»Architecture starts when you carefully put two bricks together. There it begins.«

Ludwig Mies van der Rohe

Blog Interview

Building

Both as a verb and a noun

  • Former Head of Department of Architecture at MIT, Yung Ho Chang has also held chairs at Harvard Graduate School of Design and University of Michigan and was Founding Head of the Graduate Center of Architecture at Peking University. (Photo © FCJZ)&   Former Head of Department of Architecture at MIT, Yung Ho Chang has also held chairs at Harvard Graduate School of Design and University of Michigan and was Founding Head of the Graduate Center of Architecture at Peking University. (Photo © FCJZ)&

Yung Ho Chang founded China’s first independent architectural office, Atelier FCJZ, in 1993. He is also an experienced educator who has taught in both the US American and the Chinese architecture school system at the highest level. He currently teaches at MIT, Tongji University in Shanghai and Hong Hong University. In an exclusive interview with uncube as part of our School’s Out education issue, Yung Ho Chang explains his highly practical perspective when it comes to architecture education, gives an insight into what he sees as the main differences between the European, US and Asian models and why students need to be taught how to “do it right”.

Mr. Chang, would you agree with Odile Decq that it is time to fundamentally rethink architecture education?

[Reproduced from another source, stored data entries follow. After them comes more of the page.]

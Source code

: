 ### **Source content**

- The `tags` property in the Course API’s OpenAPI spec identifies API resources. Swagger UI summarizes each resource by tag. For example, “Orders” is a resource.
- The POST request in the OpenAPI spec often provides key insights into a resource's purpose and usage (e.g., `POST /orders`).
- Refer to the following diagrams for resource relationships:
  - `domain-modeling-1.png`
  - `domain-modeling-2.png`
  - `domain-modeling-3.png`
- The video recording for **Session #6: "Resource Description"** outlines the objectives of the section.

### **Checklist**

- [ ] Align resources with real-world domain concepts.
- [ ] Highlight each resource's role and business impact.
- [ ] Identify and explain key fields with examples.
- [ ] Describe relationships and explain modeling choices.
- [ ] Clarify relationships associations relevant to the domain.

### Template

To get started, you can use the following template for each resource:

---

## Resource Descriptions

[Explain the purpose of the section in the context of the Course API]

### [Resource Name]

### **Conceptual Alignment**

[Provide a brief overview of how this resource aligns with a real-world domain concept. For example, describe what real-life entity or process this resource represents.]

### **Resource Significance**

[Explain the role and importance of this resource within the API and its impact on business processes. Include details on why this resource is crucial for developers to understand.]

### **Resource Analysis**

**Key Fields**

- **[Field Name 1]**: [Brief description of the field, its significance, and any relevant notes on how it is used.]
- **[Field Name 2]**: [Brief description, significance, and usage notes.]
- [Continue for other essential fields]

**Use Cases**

It is certainly true that the curriculum of most architecture schools is behind the developments within the profession. Especially in the US and in China, schools are much too embedded in theoretical discussions, which of course relate to real-world issues to some extent, but the way we discuss these issues within the university remains very abstract. It doesn’t prepare students for work after their studies.

Let’s take the way digital technologies are being taught as an example. I am under the impression that students learn how to use digital technologies in school in order to create forms, but this is not actually the main point of using them; they enable us to process a massive amount of information, which is what architects should learn how to use them for. So the topic is right, but the focus of many professors is not.

This sounds like it’s related to your time as head of the architecture department at the MIT?

At MIT we had both: colleagues who were primarily interested in creating complex forms, and others more interested in cutting-edge technologies like 4D printing. In a way these projects have a much deeper focus on technology and on the technological progress – and that’s what it should actually be about. If we want to move architecture forward as a discipline, we should look at how technology is changing, not just ways in which to produce more complex forms.

By saying there is a gap between the education and profession at most architecture universities, do you mean that the main duty of universities is to produce professional architects?

No. The problem is not the gap, but the deeply different understanding of what an architect does; what he or she has to know and learn and ultimately what architecture is all about. At many universities in the US I almost get the impression that “building” is a forbidden word; to many professors “building” seems too profane, too functional, too practical to teach. They only say “architecture”. Yet what is interesting about architecture to me is “building”, both as a verb and a noun. So when I teach, my studios are always about concrete, bricks, a budget and a building – from there on, of course, we stretch the course to “architecture”. This way it doesn’t become sort of a metaphysical idea, as it so often does in schools in the US.

Is it different in China?

Yes, in China we have very different challenges. Chinese education came from the Beaux Arts tradition, yet with the opening of the country over the last 30 years or so, this system has never been challenged but rather altered a bit here and there. Today Chinese education is a hodgepodge of different approaches with two main problems.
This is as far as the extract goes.